▶ [DESCRIPTION OF THE TASK] Search the records below for "between" and copy every line it turns up in.

-----

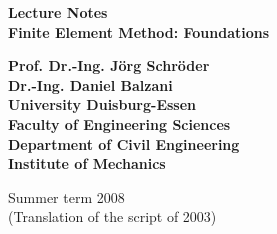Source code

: \begin{titlepage}
\begin{center}
\vspace*{1cm}
{\bf \Large Lecture Notes \\ \vspace{1cm} 
\LARGE Finite Element Method: Foundations }

\vspace{3cm}

{\bf 
Prof. Dr.-Ing. J\"org Schr\"oder \\
Dr.-Ing. Daniel Balzani \\ 
University Duisburg-Essen \\
Faculty of Engineering Sciences \\
Department of Civil Engineering \\
Institute of Mechanics \\
}

\vspace{2cm}

\begin{figure}[h]
\begin{center}
\end{center}
\end{figure}

\vspace{6cm}

Summer term 2008 \\
(Translation of the script of 2003)

\end{center}
\end{titlepage}

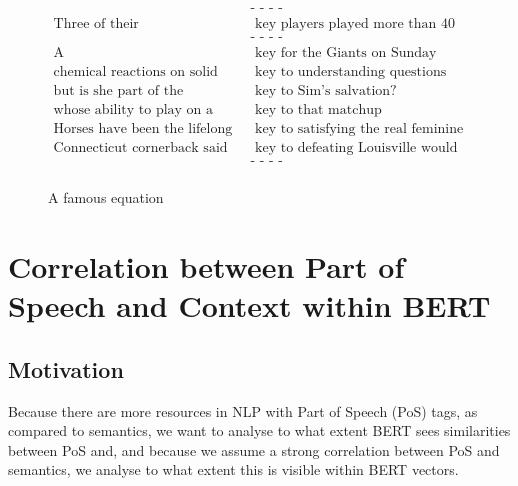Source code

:\documentclass[a4paper,12pt,twoside,openright]{report}
\begin{document}
\begin{figure}[H]
\begin{align}
\text{                                                 } & \text{- - - -} \nonumber \\
\text{Three of their} & \text{ key players played more than 40 minutes in Sacramento} \nonumber \\
\text{                                                 } & \text{- - - -} \nonumber \\
\text{A} & \text{ key for the Giants on Sunday} \nonumber \\
\text{chemical reactions on solid surfaces, which are} & \text{ key to understanding questions like why the ozone layer is thinning} \nonumber \\
\text{but is she part of the conspiracy or the} & \text{ key to Sim’s salvation?} \nonumber \\
\text{whose ability to play on a sprained ankle against the Eagles} & \text{ key to that matchup} \nonumber \\
\text{Horses have been the lifelong} & \text{ key to satisfying the real feminine needs for me and my daughter} \nonumber \\
\text{Connecticut cornerback said the} & \text{ key to defeating Louisville would be pressuring Brohm} \nonumber \\
\text{                                                 } & \text{- - - -} \nonumber \\
\end{align}
\caption{A famous equation}
\end{figure}






\section{Correlation between Part of Speech and Context within BERT} \label{correlation_pos_context}

\subsection{Motivation}

Because there are more resources in NLP with Part of Speech (PoS) tags, as compared to semantics, we want to analyse to what extent BERT sees similarities between PoS and, and because we assume a strong correlation between PoS and semantics, we analyse to what extent this is visible within BERT vectors.
\end{document}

-----

▶ [RESPONSE AREA]
\section{Correlation between Part of Speech and Context within BERT} \label{correlation_pos_context}
Because there are more resources in NLP with Part of Speech (PoS) tags, as compared to semantics, we want to analyse to what extent BERT sees similarities between PoS and, and because we assume a strong correlation between PoS and semantics, we analyse to what extent this is visible within BERT vectors.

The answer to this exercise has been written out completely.